What I did to get those headers is this:

1. Loaded up the page you put together as a remote widget in Widgetbox.
2. Right-clicked (I'm in Firefox) in the frame where the error was and selected to 'show only this frame'.
3. Reloaded that frame with TamperData running (a tool for viewing headers, requests, etc.)

Once I captured the error, I used TamperData again to actually tamper with the request. This allows me to change any value(s) in the headers. I dropped down the length of the referrer and it worked like a charm.

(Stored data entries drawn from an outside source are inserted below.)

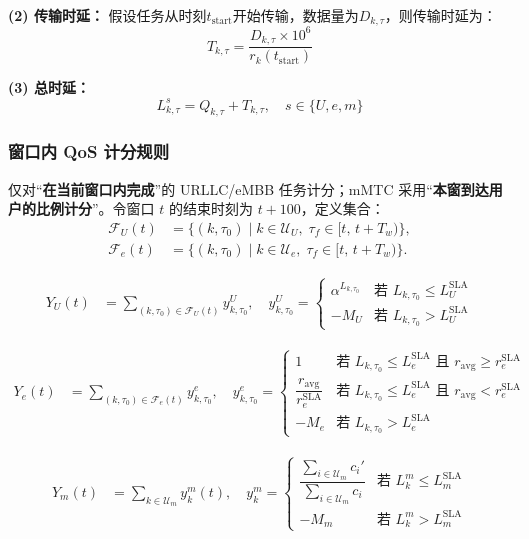 \textbf{(2) 传输时延：}
假设任务从时刻$t_{\text{start}}$开始传输，数据量为$D_{k,\tau}$，则传输时延为：
\begin{equation}
T_{k,\tau} = \frac{D_{k,\tau} \times 10^6}{r_k(t_{\text{start}})}
\end{equation}

\textbf{(3) 总时延：}
\begin{equation}
L_{k,\tau}^s = Q_{k,\tau} + T_{k,\tau}, \quad s \in \{U, e, m\}
\end{equation}


\subsubsection{窗口内 QoS 计分规则}
仅对“\textbf{在当前窗口内完成}”的 URLLC/eMBB 任务计分；mMTC 采用“\textbf{本窗到达用户的比例计分}”。令窗口 $t$ 的结束时刻为 $t+100$，定义集合：
\begin{align}
\mathcal{F}_U(t) &= \big\{(k,\tau_0)\mid k\in\mathcal{U}_U,\; \tau_f\in[t,\,t+T_w)\big\}, \\
\mathcal{F}_e(t) &= \big\{(k,\tau_0)\mid k\in\mathcal{U}_e,\; \tau_f\in[t,\,t+T_w)\big\}.
\end{align}

\begin{align}
Y_U(t) &= \sum_{(k,\tau_0)\in\mathcal{F}_U(t)} y_{k,\tau_0}^U, 
\quad y_{k,\tau_0}^U =\begin{cases}
\alpha^{L_{k,\tau_0}} & \text{若 } L_{k,\tau_0}\le L_U^{\text{SLA}} \\
-M_U & \text{若 } L_{k,\tau_0}> L_U^{\text{SLA}}
\end{cases}
\end{align}

\begin{align}
Y_e(t) &= \sum_{(k,\tau_0)\in\mathcal{F}_e(t)} y_{k,\tau_0}^e, 
\quad y_{k,\tau_0}^e =\begin{cases}
1 & \text{若 } L_{k,\tau_0}\le L_e^{\text{SLA}} \text{ 且 } r_{\mathrm{avg}}\ge r_e^{\text{SLA}} \\
\dfrac{r_{\mathrm{avg}}}{r_e^{\text{SLA}}} & \text{若 } L_{k,\tau_0}\le L_e^{\text{SLA}} \text{ 且 } r_{\mathrm{avg}}<r_e^{\text{SLA}} \\
-M_e & \text{若 } L_{k,\tau_0}> L_e^{\text{SLA}}
\end{cases}
\end{align}

\begin{align}
Y_m(t) &= \sum_{k \in \mathcal{U}_m} y_k^m(t), 
\quad y_k^m =\begin{cases}
\dfrac{\sum_{i \in \mathcal{U}_{m}} c_i'}{\sum_{i \in \mathcal{U}_{m}} c_i} & \text{若 } L_k^{m} \le L_{m}^{\text{SLA}} \\
-M_{m} & \text{若 } L_k^{m} > L_{m}^{\text{SLA}}
\end{cases}
\end{align}



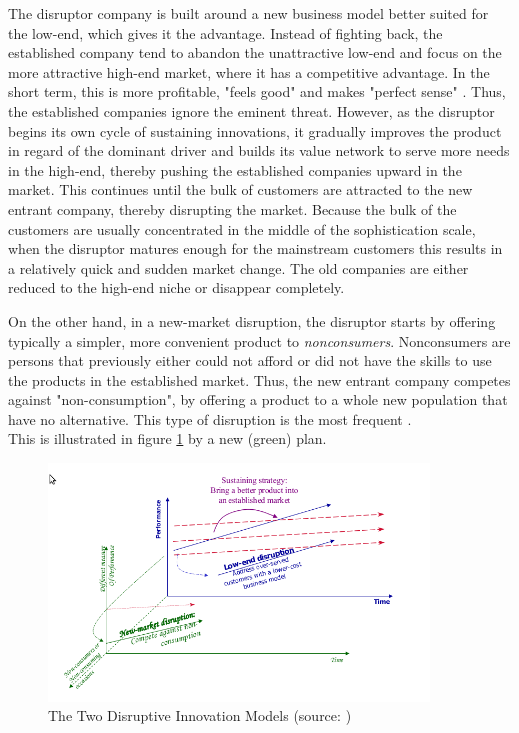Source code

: \documentclass[a4paper,10pt]{book}
\begin{document}
The disruptor company is built around a new business model better suited for the low-end, which gives it the advantage.  
Instead of fighting back, the established company tend to abandon the unattractive low-end and focus on the more attractive high-end market, where it has
a competitive advantage. In the short term, this is more profitable, "feels good" and makes "perfect sense" \cite{innovatorsSolution}. 
Thus, the established companies ignore the eminent threat. 
However, as the disruptor begins its own cycle of sustaining innovations, it gradually improves the product in regard of the dominant driver 
and builds its value network to serve more needs in the high-end, 
thereby pushing the established companies upward in the market. 
This continues until the bulk of customers are 
attracted to the new entrant company, thereby disrupting the market. Because the bulk of the customers are usually concentrated in the 
middle of the sophistication scale, when the disruptor matures enough for the mainstream customers this results in a relatively 
quick and sudden market change. The old companies are either reduced to the high-end niche or disappear completely.


On the other hand, in a new-market disruption, the disruptor starts by offering 
typically a simpler, more convenient product to \emph{nonconsumers}.
Nonconsumers are persons that previously either could not afford or did not have the skills to use the products in the established 
market.
Thus, the new entrant company competes against "non-consumption", by offering a product to a whole new population that have no alternative. 
This type of disruption is the most frequent \cite{disruptionInEducation}. \\
This is illustrated in figure \ref{fig:twoDisruptiveInnovationModels} by a new (green) plan.

\begin{figure}[here]
\includegraphics[width=0.9\textwidth]{images/twoDiruptiveInnovationModels.png}
 \caption{The Two Disruptive Innovation Models (source: \cite{innovatorsSolution})}
\label{fig:twoDisruptiveInnovationModels}
\end{figure}
\end{document}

Again, not a problem, laz. Thanks for working through it instead of giving up.

dave,

just fyi, it seems that dreamhost has a pattern set up in apache's mod_security module that, apparently, is seeing something in your referer header as a potential exploit/attack. here is the log line, if it helps:


[Tue Aug 18 16:38:55 2009] [error] [client 99.187.74.118] mod_security:
Access denied with code 503. Pattern match
"(go\\\\.to|get\\\\.to|drop\\\\.to|hey\\\\.to|switch\\\\.to|dive\\\\.to|move\\\\.to|again\\\\.at)"
at HEADER("REFERER") [severity "EMERGENCY"] [hostname
"www.monitorbankrates.com"] [uri "/widget/mortgage-rates.php"] [unique_id
"BZQr2kPNCagAAGGGTrEAAAAK"]


as i am very hesitant to turn off mod_security for our site, the main guy (i'm just his developer) has said to forget about it for now. unfortunate after all we've both put into trying to get it to work.

i really appreciate all your help and effort on this. sorry the widget won't be at widgetbox, at least for now.

regards,

-laz

Hey Laz,

Thanks for the info and sorry you had to abort. We'll see if we can get with Dreamhost about this from our end to look for a resolution.